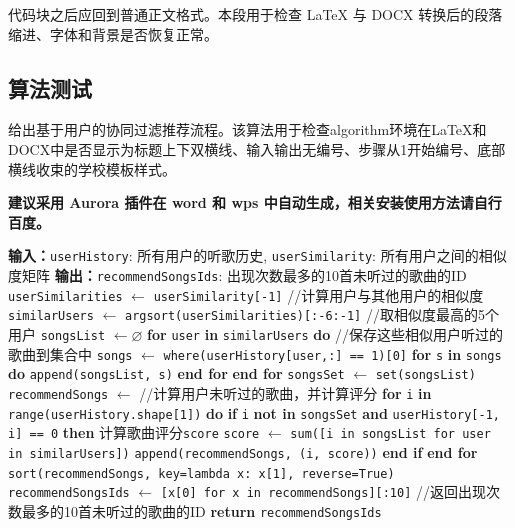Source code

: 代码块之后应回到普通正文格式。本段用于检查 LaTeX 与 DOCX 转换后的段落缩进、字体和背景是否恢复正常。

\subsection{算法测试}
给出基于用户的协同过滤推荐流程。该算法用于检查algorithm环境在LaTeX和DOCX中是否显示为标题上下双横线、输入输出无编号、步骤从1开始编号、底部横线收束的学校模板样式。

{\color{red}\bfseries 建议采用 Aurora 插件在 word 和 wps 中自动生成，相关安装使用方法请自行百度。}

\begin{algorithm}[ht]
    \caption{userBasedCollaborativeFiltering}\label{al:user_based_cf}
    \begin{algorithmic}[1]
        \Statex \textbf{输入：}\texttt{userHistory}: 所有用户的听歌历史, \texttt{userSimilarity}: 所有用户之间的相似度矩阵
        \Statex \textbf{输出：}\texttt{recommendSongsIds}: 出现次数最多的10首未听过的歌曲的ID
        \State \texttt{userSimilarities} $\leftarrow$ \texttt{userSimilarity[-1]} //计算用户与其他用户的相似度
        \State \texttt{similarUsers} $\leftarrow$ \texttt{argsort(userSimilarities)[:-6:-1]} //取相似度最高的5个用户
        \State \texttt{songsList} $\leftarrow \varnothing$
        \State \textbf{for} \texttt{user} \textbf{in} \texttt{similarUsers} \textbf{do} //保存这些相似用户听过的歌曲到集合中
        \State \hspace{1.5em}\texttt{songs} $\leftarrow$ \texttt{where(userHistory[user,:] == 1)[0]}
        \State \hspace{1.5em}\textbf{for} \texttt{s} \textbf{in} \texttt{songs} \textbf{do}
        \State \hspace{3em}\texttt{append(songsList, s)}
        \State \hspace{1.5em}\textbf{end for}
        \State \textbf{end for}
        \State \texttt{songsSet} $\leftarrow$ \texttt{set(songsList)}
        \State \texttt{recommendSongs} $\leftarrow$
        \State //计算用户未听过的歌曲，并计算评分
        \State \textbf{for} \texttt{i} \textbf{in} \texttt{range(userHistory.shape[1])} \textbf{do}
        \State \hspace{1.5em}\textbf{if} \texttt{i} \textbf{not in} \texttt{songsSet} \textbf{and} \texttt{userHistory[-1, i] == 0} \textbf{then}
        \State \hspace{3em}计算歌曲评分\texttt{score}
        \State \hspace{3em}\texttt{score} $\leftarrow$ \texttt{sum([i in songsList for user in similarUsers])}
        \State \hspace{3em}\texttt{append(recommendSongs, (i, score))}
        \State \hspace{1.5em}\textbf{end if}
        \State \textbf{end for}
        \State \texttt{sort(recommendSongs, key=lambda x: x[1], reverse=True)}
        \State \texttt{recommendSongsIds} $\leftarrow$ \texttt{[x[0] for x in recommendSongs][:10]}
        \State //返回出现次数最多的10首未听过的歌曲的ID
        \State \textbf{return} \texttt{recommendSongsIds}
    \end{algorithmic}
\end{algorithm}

= = = =

Repeat each of the entries above exactly, but do not carry over the pictures.

Solution to the problem:
Source code

: 代码块之后应回到普通正文格式。本段用于检查 LaTeX 与 DOCX 转换后的段落缩进、字体和背景是否恢复正常。

\subsection{算法测试}
给出基于用户的协同过滤推荐流程。该算法用于检查algorithm环境在LaTeX和DOCX中是否显示为标题上下双横线、输入输出无编号、步骤从1开始编号、底部横线收束的学校模板样式。

{\color{red}\bfseries 建议采用 Aurora 插件在 word 和 wps 中自动生成，相关安装使用方法请自行百度。}

\begin{algorithm}[ht]
    \caption{userBasedCollaborativeFiltering}\label{al:user_based_cf}
    \begin{algorithmic}[1]
        \Statex \textbf{输入：}\texttt{userHistory}: 所有用户的听歌历史, \texttt{userSimilarity}: 所有用户之间的相似度矩阵
        \Statex \textbf{输出：}\texttt{recommendSongsIds}: 出现次数最多的10首未听过的歌曲的ID
        \State \texttt{userSimilarities} $\leftarrow$ \texttt{userSimilarity[-1]} //计算用户与其他用户的相似度
        \State \texttt{similarUsers} $\leftarrow$ \texttt{argsort(userSimilarities)[:-6:-1]} //取相似度最高的5个用户
        \State \texttt{songsList} $\leftarrow \varnothing$
        \State \textbf{for} \texttt{user} \textbf{in} \texttt{similarUsers} \textbf{do} //保存这些相似用户听过的歌曲到集合中
        \State \hspace{1.5em}\texttt{songs} $\leftarrow$ \texttt{where(userHistory[user,:] == 1)[0]}
        \State \hspace{1.5em}\textbf{for} \texttt{s} \textbf{in} \texttt{songs} \textbf{do}
        \State \hspace{3em}\texttt{append(songsList, s)}
        \State \hspace{1.5em}\textbf{end for}
        \State \textbf{end for}
        \State \texttt{songsSet} $\leftarrow$ \texttt{set(songsList)}
        \State \texttt{recommendSongs} $\leftarrow$
        \State //计算用户未听过的歌曲，并计算评分
        \State \textbf{for} \texttt{i} \textbf{in} \texttt{range(userHistory.shape[1])} \textbf{do}
        \State \hspace{1.5em}\textbf{if} \texttt{i} \textbf{not in} \texttt{songsSet} \textbf{and} \texttt{userHistory[-1, i] == 0} \textbf{then}
        \State \hspace{3em}计算歌曲评分\texttt{score}
        \State \hspace{3em}\texttt{score} $\leftarrow$ \texttt{sum([i in songsList for user in similarUsers])}
        \State \hspace{3em}\texttt{append(recommendSongs, (i, score))}
        \State \hspace{1.5em}\textbf{end if}
        \State \textbf{end for}
        \State \texttt{sort(recommendSongs, key=lambda x: x[1], reverse=True)}
        \State \texttt{recommendSongsIds} $\leftarrow$ \texttt{[x[0] for x in recommendSongs][:10]}
        \State //返回出现次数最多的10首未听过的歌曲的ID
        \State \textbf{return} \texttt{recommendSongsIds}
    \end{algorithmic}
\end{algorithm}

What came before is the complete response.